Friends react as they gather around the body Palestinian child Lian al-Shaer, after she succumbed to her injuries sustained in last week’s Israeli airstrikes, in Khan Younis in the southern Gaza Strip, on August 11, 2022. (Photo by AFP)

The European Union’s foreign policy chief has admitted that the 27-nation bloc applies double standards when it comes to the wars in Ukraine and Israeli-occupied Palestine but says double standards permeate international relations anyway.

Josep Borrell made the remarks during an interview with El Pais newspaper released on Thursday, when asked why Brussels is so much more willing to support the people of Ukraine than the people of Gaza.

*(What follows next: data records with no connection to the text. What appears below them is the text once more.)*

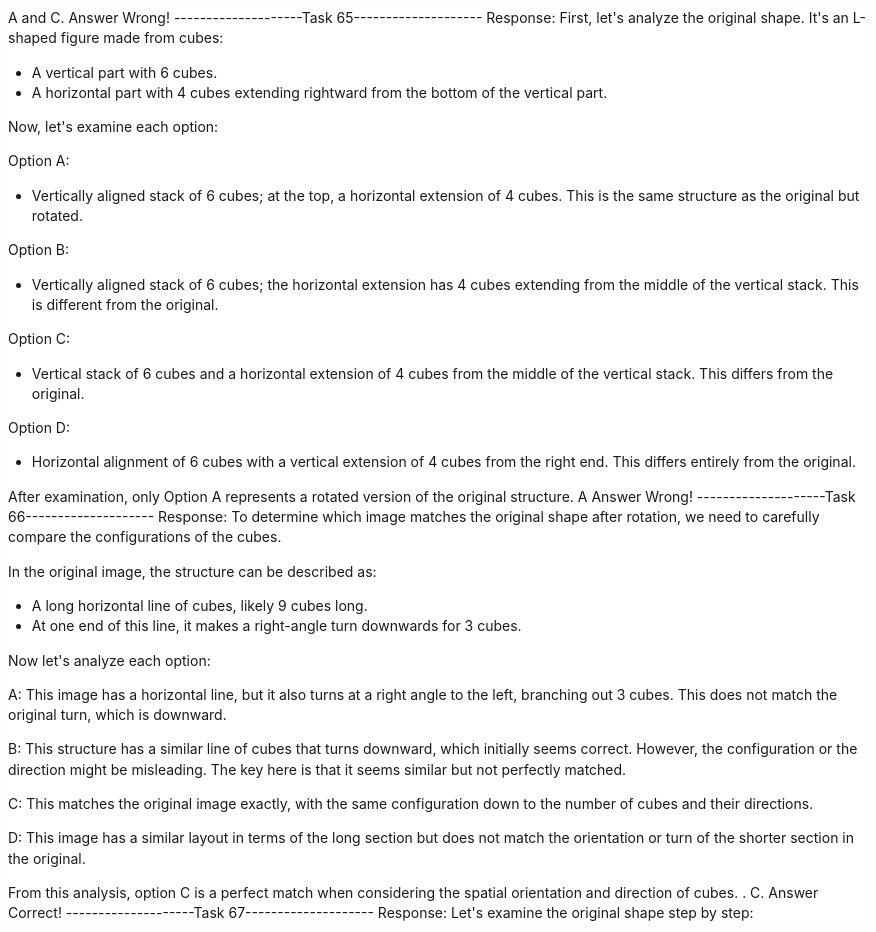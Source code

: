 <answer>A and C</answer>.
Answer Wrong!
--------------------Task 65--------------------
Response: <think>First, let's analyze the original shape. It's an L-shaped figure made from cubes:
- A vertical part with 6 cubes.
- A horizontal part with 4 cubes extending rightward from the bottom of the vertical part. 

Now, let's examine each option:

Option A:
- Vertically aligned stack of 6 cubes; at the top, a horizontal extension of 4 cubes. This is the same structure as the original but rotated.

Option B:
- Vertically aligned stack of 6 cubes; the horizontal extension has 4 cubes extending from the middle of the vertical stack. This is different from the original.

Option C:
- Vertical stack of 6 cubes and a horizontal extension of 4 cubes from the middle of the vertical stack. This differs from the original.

Option D:
- Horizontal alignment of 6 cubes with a vertical extension of 4 cubes from the right end. This differs entirely from the original.

After examination, only Option A represents a rotated version of the original structure.</think> <answer>A</answer>
Answer Wrong!
--------------------Task 66--------------------
Response: <think>
To determine which image matches the original shape after rotation, we need to carefully compare the configurations of the cubes.

In the original image, the structure can be described as:
- A long horizontal line of cubes, likely 9 cubes long.
- At one end of this line, it makes a right-angle turn downwards for 3 cubes.

Now let's analyze each option:

A: This image has a horizontal line, but it also turns at a right angle to the left, branching out 3 cubes. This does not match the original turn, which is downward.

B: This structure has a similar line of cubes that turns downward, which initially seems correct. However, the configuration or the direction might be misleading. The key here is that it seems similar but not perfectly matched.

C: This matches the original image exactly, with the same configuration down to the number of cubes and their directions.

D: This image has a similar layout in terms of the long section but does not match the orientation or turn of the shorter section in the original.

From this analysis, option C is a perfect match when considering the spatial orientation and direction of cubes. 
</think>. 
<answer>C</answer>.
Answer Correct!
--------------------Task 67--------------------
Response: <think>
Let's examine the original shape step by step:
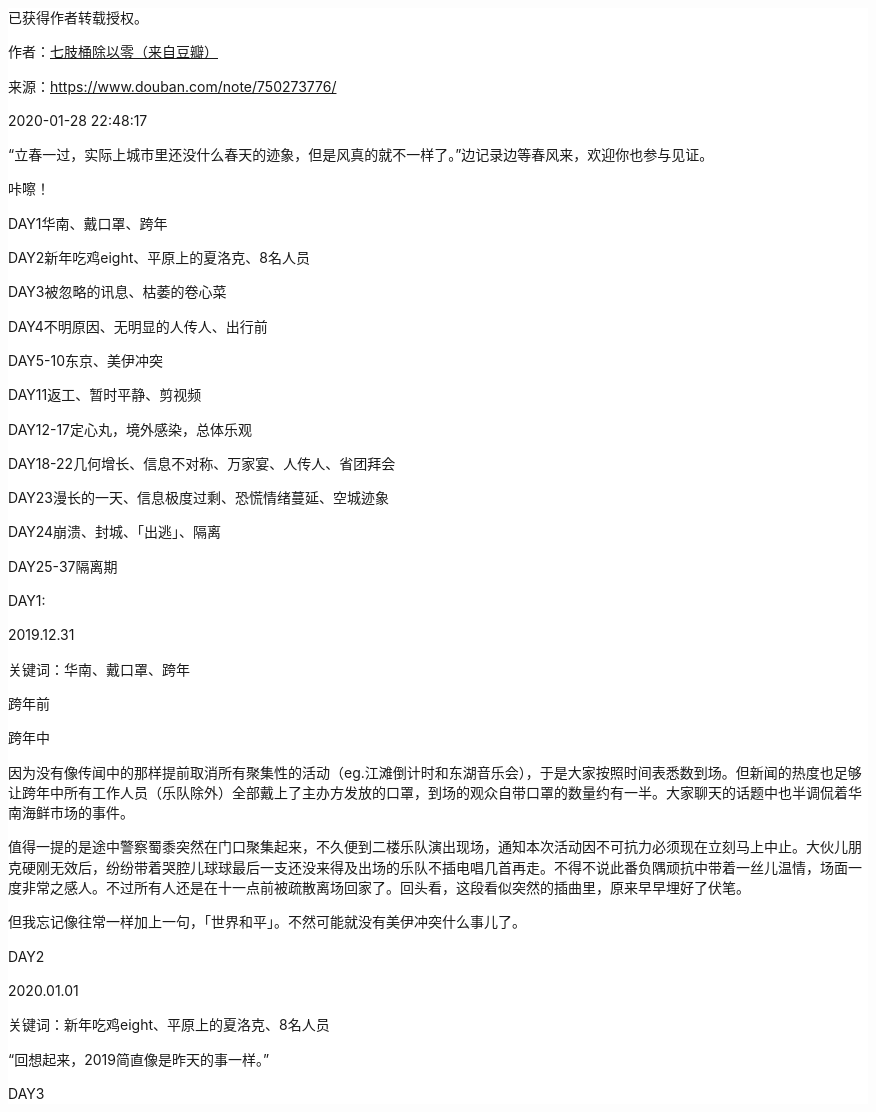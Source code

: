 已获得作者转载授权。


作者：[七肢桶除以零（来自豆瓣）](https://www.douban.com/people/155319704/)


来源：https://www.douban.com/note/750273776/


2020-01-28 22:48:17


“立春一过，实际上城市里还没什么春天的迹象，但是风真的就不一样了。”边记录边等春风来，欢迎你也参与见证。  

咔嚓！  

DAY1华南、戴口罩、跨年  

DAY2新年吃鸡eight、平原上的夏洛克、8名人员  

DAY3被忽略的讯息、枯萎的卷心菜  

DAY4不明原因、无明显的人传人、出行前  

DAY5-10东京、美伊冲突  

DAY11返工、暂时平静、剪视频  

DAY12-17定心丸，境外感染，总体乐观  

DAY18-22几何增长、信息不对称、万家宴、人传人、省团拜会  

DAY23漫长的一天、信息极度过剩、恐慌情绪蔓延、空城迹象  

DAY24崩溃、封城、「出逃」、隔离  

DAY25-37隔离期  

DAY1:  

2019.12.31  

关键词：华南、戴口罩、跨年  

跨年前  

跨年中  

因为没有像传闻中的那样提前取消所有聚集性的活动（eg.江滩倒计时和东湖音乐会），于是大家按照时间表悉数到场。但新闻的热度也足够让跨年中所有工作人员（乐队除外）全部戴上了主办方发放的口罩，到场的观众自带口罩的数量约有一半。大家聊天的话题中也半调侃着华南海鲜市场的事件。  

值得一提的是途中警察蜀黍突然在门口聚集起来，不久便到二楼乐队演出现场，通知本次活动因不可抗力必须现在立刻马上中止。大伙儿朋克硬刚无效后，纷纷带着哭腔儿球球最后一支还没来得及出场的乐队不插电唱几首再走。不得不说此番负隅顽抗中带着一丝儿温情，场面一度非常之感人。不过所有人还是在十一点前被疏散离场回家了。回头看，这段看似突然的插曲里，原来早早埋好了伏笔。  

但我忘记像往常一样加上一句，「世界和平」。不然可能就没有美伊冲突什么事儿了。  

DAY2  

2020.01.01  

关键词：新年吃鸡eight、平原上的夏洛克、8名人员  

“回想起来，2019简直像是昨天的事一样。”  

DAY3  
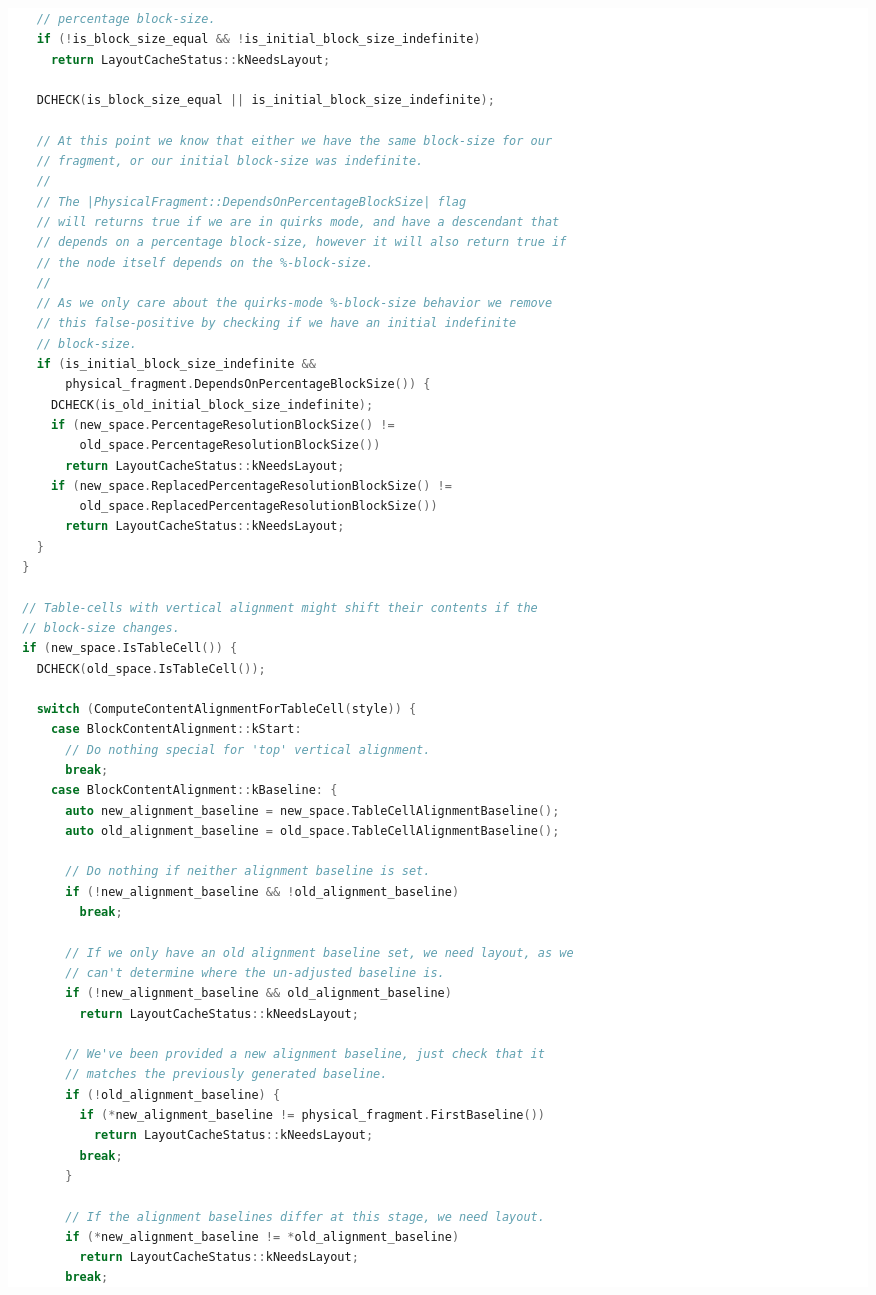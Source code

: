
 ```cpp
    // percentage block-size.
    if (!is_block_size_equal && !is_initial_block_size_indefinite)
      return LayoutCacheStatus::kNeedsLayout;

    DCHECK(is_block_size_equal || is_initial_block_size_indefinite);

    // At this point we know that either we have the same block-size for our
    // fragment, or our initial block-size was indefinite.
    //
    // The |PhysicalFragment::DependsOnPercentageBlockSize| flag
    // will returns true if we are in quirks mode, and have a descendant that
    // depends on a percentage block-size, however it will also return true if
    // the node itself depends on the %-block-size.
    //
    // As we only care about the quirks-mode %-block-size behavior we remove
    // this false-positive by checking if we have an initial indefinite
    // block-size.
    if (is_initial_block_size_indefinite &&
        physical_fragment.DependsOnPercentageBlockSize()) {
      DCHECK(is_old_initial_block_size_indefinite);
      if (new_space.PercentageResolutionBlockSize() !=
          old_space.PercentageResolutionBlockSize())
        return LayoutCacheStatus::kNeedsLayout;
      if (new_space.ReplacedPercentageResolutionBlockSize() !=
          old_space.ReplacedPercentageResolutionBlockSize())
        return LayoutCacheStatus::kNeedsLayout;
    }
  }

  // Table-cells with vertical alignment might shift their contents if the
  // block-size changes.
  if (new_space.IsTableCell()) {
    DCHECK(old_space.IsTableCell());

    switch (ComputeContentAlignmentForTableCell(style)) {
      case BlockContentAlignment::kStart:
        // Do nothing special for 'top' vertical alignment.
        break;
      case BlockContentAlignment::kBaseline: {
        auto new_alignment_baseline = new_space.TableCellAlignmentBaseline();
        auto old_alignment_baseline = old_space.TableCellAlignmentBaseline();

        // Do nothing if neither alignment baseline is set.
        if (!new_alignment_baseline && !old_alignment_baseline)
          break;

        // If we only have an old alignment baseline set, we need layout, as we
        // can't determine where the un-adjusted baseline is.
        if (!new_alignment_baseline && old_alignment_baseline)
          return LayoutCacheStatus::kNeedsLayout;

        // We've been provided a new alignment baseline, just check that it
        // matches the previously generated baseline.
        if (!old_alignment_baseline) {
          if (*new_alignment_baseline != physical_fragment.FirstBaseline())
            return LayoutCacheStatus::kNeedsLayout;
          break;
        }

        // If the alignment baselines differ at this stage, we need layout.
        if (*new_alignment_baseline != *old_alignment_baseline)
          return LayoutCacheStatus::kNeedsLayout;
        break;
```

“We are often criticized for double standards. But international politics is to a large degree about applying double standards. We do not use the same criteria for all problems,” he said.

Borrell also suggested that the United States was to blame for a lack of resolution to what he called the Middle East conflict.

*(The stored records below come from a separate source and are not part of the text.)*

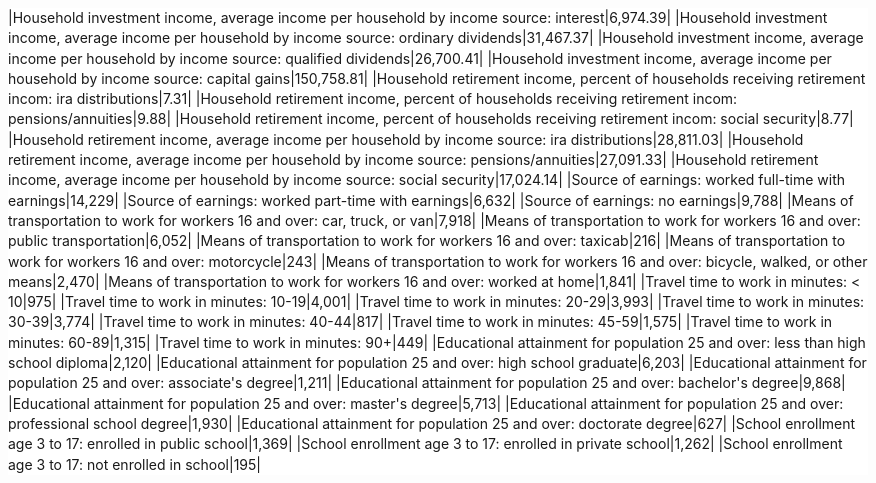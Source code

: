 |Household investment income, average income per household by income source: interest|6,974.39|
|Household investment income, average income per household by income source: ordinary dividends|31,467.37|
|Household investment income, average income per household by income source: qualified dividends|26,700.41|
|Household investment income, average income per household by income source: capital gains|150,758.81|
|Household retirement income, percent of households receiving retirement incom: ira distributions|7.31|
|Household retirement income, percent of households receiving retirement incom: pensions/annuities|9.88|
|Household retirement income, percent of households receiving retirement incom: social security|8.77|
|Household retirement income, average income per household by income source: ira distributions|28,811.03|
|Household retirement income, average income per household by income source: pensions/annuities|27,091.33|
|Household retirement income, average income per household by income source: social security|17,024.14|
|Source of earnings: worked full-time with earnings|14,229|
|Source of earnings: worked part-time with earnings|6,632|
|Source of earnings: no earnings|9,788|
|Means of transportation to work for workers 16 and over: car, truck, or van|7,918|
|Means of transportation to work for workers 16 and over: public transportation|6,052|
|Means of transportation to work for workers 16 and over: taxicab|216|
|Means of transportation to work for workers 16 and over: motorcycle|243|
|Means of transportation to work for workers 16 and over: bicycle, walked, or other means|2,470|
|Means of transportation to work for workers 16 and over: worked at home|1,841|
|Travel time to work in minutes: < 10|975|
|Travel time to work in minutes: 10-19|4,001|
|Travel time to work in minutes: 20-29|3,993|
|Travel time to work in minutes: 30-39|3,774|
|Travel time to work in minutes: 40-44|817|
|Travel time to work in minutes: 45-59|1,575|
|Travel time to work in minutes: 60-89|1,315|
|Travel time to work in minutes: 90+|449|
|Educational attainment for population 25 and over: less than high school diploma|2,120|
|Educational attainment for population 25 and over: high school graduate|6,203|
|Educational attainment for population 25 and over: associate's degree|1,211|
|Educational attainment for population 25 and over: bachelor's degree|9,868|
|Educational attainment for population 25 and over: master's degree|5,713|
|Educational attainment for population 25 and over: professional school degree|1,930|
|Educational attainment for population 25 and over: doctorate degree|627|
|School enrollment age 3 to 17: enrolled in public school|1,369|
|School enrollment age 3 to 17: enrolled in private school|1,262|
|School enrollment age 3 to 17: not enrolled in school|195|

“There is no solution to the Middle East conflict without a very strong commitment on the part of the US,” he said, adding that many attempts have been made but at the moment there appears to be no path forwards.

In hypocritical remarks earlier in the interview, Borrell had said that supporting Kiev against Moscow’s military attacks was a “moral imperative” for Western nations.

“Resolving the situation with those people trapped in an open-air prison, which Gaza is, is not in the hands of the EU,” the diplomat said. He called the miserable conditions of life in Gaza “scandalous” and “a shame,” but would not be drawn on the origins of the humanitarian crisis.

The United States has always been one of the main supporters of the Israeli regime and its violence against Palestinians in the occupied West Bank and the Gaza Strip.

Critics believe both the US and major European powers apply double standards towards different nations, including the people of Ukraine and Palestine.

Last Friday, Israel launched a devastating military onslaught against the besieged Gaza Strip, killing dozens of civilians, including at least 17 children, and injuring hundreds more during airstrikes that lasted for three consecutive days.

The occupying regime in Tel Aviv brought the entire enclave under land, aerial, and naval blockade in June 2007.

As many as 1.3 million out of the 2.1 million Palestinians in Gaza (62 percent) require food assistance as well, according to the United Nations’ Office for the Coordination of Humanitarian Affairs (OCHA).

Human rights activists have slammed the international community’s failure to take an action aimed at ending Israeli violations against the besieged territory, emphasizing that “Gazans’ silence will not last forever.”